Who would have thought you'd hear talk like this from a Frenchman? From a French soccer player, no less?
The France legend did not reveal what Materazzi said, but claimed it was "very personal" and concerned his mother and his sister. . . .

Zidane refused to say sorry to Materazzi and said he did not regret what he did after being provoked by the insults.

But Zidane, who was playing in his final game before quitting football, added: "They were very hard words. You hear them once and you try to move away.

"But then you hear them twice, and then a third time.

"Before anything else I am a man and some words are harder to hear than actions. I would rather have taken a blow to the face than hear that I can't regret what I did because it would mean that he (Materazzi) was right to say what he said."

"I want to apologise," he said. "But I can't regret it because if do that would be like admitting that he had every reason to say what he said. I can't do that because he was not right to say what he said."

Manliness on the pitch. Who would have thunk it?

Just as an aside: If this had happened on an American basketball court with some analagous type of insult, I bet public opinion would be running 80-20 in Zidane's favor.

4 comments:

jon said...

Had this happened in the NBA, people wouldn't be talking about Zidane, they'd be talking about the insult and poor sportsmanship, and bullying and teasing in school, and how it might not have been Dylan Clebold and Eric Harris who were mainly responsible for Columbine, and how our sports heroes are bad examples for our kids, and la, la-la, la-la...

Fact is shit-talking has and probably always will be part of life and sports in particular. [JVL, have you forgotten all the penis-pulling in the NBA and NFL?] Zidane's a big boy and he should've figured this out by now.
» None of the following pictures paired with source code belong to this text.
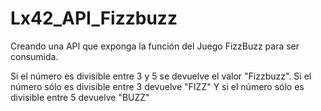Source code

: # Lx42_API_Fizzbuzz
Creando una API que exponga la función del Juego FizzBuzz para ser consumida.

Si el número es divisible entre 3 y 5 se devuelve el valor "Fizzbuzz".
Si el número sólo es divisible entre 3 devuelve "FIZZ"
Y si el número sólo es divisible entre 5 devuelve "BUZZ"
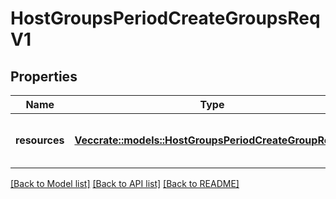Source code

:# HostGroupsPeriodCreateGroupsReqV1

## Properties

Name | Type | Description | Notes
------------ | ------------- | ------------- | -------------
**resources** | [**Vec<crate::models::HostGroupsPeriodCreateGroupReqV1>**](host_groups.CreateGroupReqV1.md) | A collection of device groups to create | 

[[Back to Model list]](../README.md#documentation-for-models) [[Back to API list]](../README.md#documentation-for-api-endpoints) [[Back to README]](../README.md)


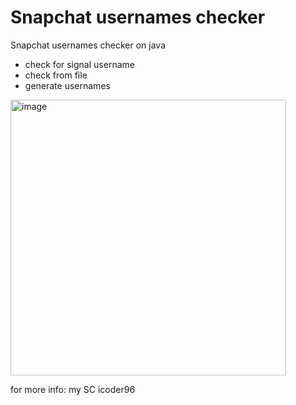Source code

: # Snapchat usernames checker

Snapchat usernames checker on java

- check for signal username
- check from file
- generate usernames

<img width="441" alt="image" src="https://github.com/RSR1337/Snapchat_checker/assets/52901789/a29cadb3-77d8-47ca-bcd3-a026335b43f2">

for more info:
my SC icoder96
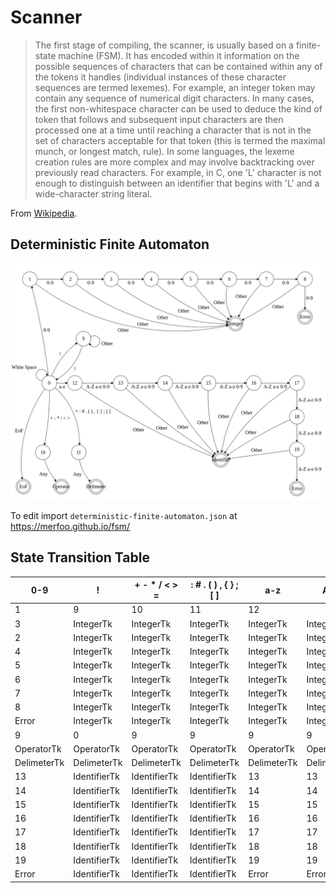 # Scanner

> The first stage of compiling, the scanner, is usually based on a finite-state machine (FSM). It has encoded within it information on the possible sequences of characters that can be contained within any of the tokens it handles (individual instances of these character sequences are termed lexemes). For example, an integer token may contain any sequence of numerical digit characters. In many cases, the first non-whitespace character can be used to deduce the kind of token that follows and subsequent input characters are then processed one at a time until reaching a character that is not in the set of characters acceptable for that token (this is termed the maximal munch, or longest match, rule). In some languages, the lexeme creation rules are more complex and may involve backtracking over previously read characters. For example, in C, one 'L' character is not enough to distinguish between an identifier that begins with 'L' and a wide-character string literal.

From [Wikipedia](https://en.wikipedia.org/wiki/Lexical_analysis).


## Deterministic Finite Automaton
![Deterministic Finite Automaton](deterministic-finite-automaton.png)

To edit import `deterministic-finite-automaton.json` at https://merfoo.github.io/fsm/


## State Transition Table
| 0-9         | !            | + - * / < > = | : # . ( ) , { } ; [ ] | a-z         | A-Z         | EoF          | White Space  | 
|-------------|--------------|---------------|-----------------------|-------------|-------------|--------------|--------------| 
| 1           | 9            | 10            | 11                    | 12          |             | EoFTk        | 0            | 
| 3           | IntegerTk    | IntegerTk     | IntegerTk             | IntegerTk   | IntegerTk   | IntegerTk    | IntegerTk    | 
| 2           | IntegerTk    | IntegerTk     | IntegerTk             | IntegerTk   | IntegerTk   | IntegerTk    | IntegerTk    | 
| 4           | IntegerTk    | IntegerTk     | IntegerTk             | IntegerTk   | IntegerTk   | IntegerTk    | IntegerTk    | 
| 5           | IntegerTk    | IntegerTk     | IntegerTk             | IntegerTk   | IntegerTk   | IntegerTk    | IntegerTk    | 
| 6           | IntegerTk    | IntegerTk     | IntegerTk             | IntegerTk   | IntegerTk   | IntegerTk    | IntegerTk    | 
| 7           | IntegerTk    | IntegerTk     | IntegerTk             | IntegerTk   | IntegerTk   | IntegerTk    | IntegerTk    | 
| 8           | IntegerTk    | IntegerTk     | IntegerTk             | IntegerTk   | IntegerTk   | IntegerTk    | IntegerTk    | 
| Error       | IntegerTk    | IntegerTk     | IntegerTk             | IntegerTk   | IntegerTk   | IntegerTk    | IntegerTk    | 
| 9           | 0            | 9             | 9                     | 9           | 9           | 9            | 9            | 
| OperatorTk  | OperatorTk   | OperatorTk    | OperatorTk            | OperatorTk  | OperatorTk  | OperatorTk   | OperatorTk   | 
| DelimeterTk | DelimeterTk  | DelimeterTk   | DelimeterTk           | DelimeterTk | DelimeterTk | DelimeterTk  | DelimeterTk  | 
| 13          | IdentifierTk | IdentifierTk  | IdentifierTk          | 13          | 13          | IdentifierTk | IdentifierTk | 
| 14          | IdentifierTk | IdentifierTk  | IdentifierTk          | 14          | 14          | IdentifierTk | IdentifierTk | 
| 15          | IdentifierTk | IdentifierTk  | IdentifierTk          | 15          | 15          | IdentifierTk | IdentifierTk | 
| 16          | IdentifierTk | IdentifierTk  | IdentifierTk          | 16          | 16          | IdentifierTk | IdentifierTk | 
| 17          | IdentifierTk | IdentifierTk  | IdentifierTk          | 17          | 17          | IdentifierTk | IdentifierTk | 
| 18          | IdentifierTk | IdentifierTk  | IdentifierTk          | 18          | 18          | IdentifierTk | IdentifierTk | 
| 19          | IdentifierTk | IdentifierTk  | IdentifierTk          | 19          | 19          | IdentifierTk | IdentifierTk | 
| Error       | IdentifierTk | IdentifierTk  | IdentifierTk          | Error       | Error       | IdentifierTk | IdentifierTk |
If he hasn't heard the equivolent of this insult, then soccer is the namby-pamby sissy sport it appears to be. But I suspect all those players have gotten the business before. If he's indeed his team's best player, then his duty is to 'take one for the team' and stay in the game. I assure you, there is a snappy comeback that could be thought up to any insult. There is always time to beef the guy some other time. Or just end the argument pointing at your World Cup.

Props to Mazzerati for getting under his skin, which was exactly what was intended. Somewhere in Finland, Esa Tikkanen watched this, laughed his ass off, and looked down, counted his Stanley Cup rings, smiled, and knew that it was good.

Anonymous said...

If he was really a man, he would have held off during the game and then met up with the trash talker after the game a kicked the crap out of him.
Zidane is a loser.

jon said...

arrscott,

I agree with you and the USSC that there are words worth fighting over. But is bear-baiting a cop in the real world the same context of a soccer game!?! My coarsened, impoverished soul isn't so refined that if can't make this distinction. It was a "yo' mama" joke, pure and simple.

If you are implying that FIFA allow fighting like the NHL, then I am in complete agreement. That would cut down on the shit-talk and make for a much better sport.

Anonymous said...

Zidane is Algerian, not a true Frenchman.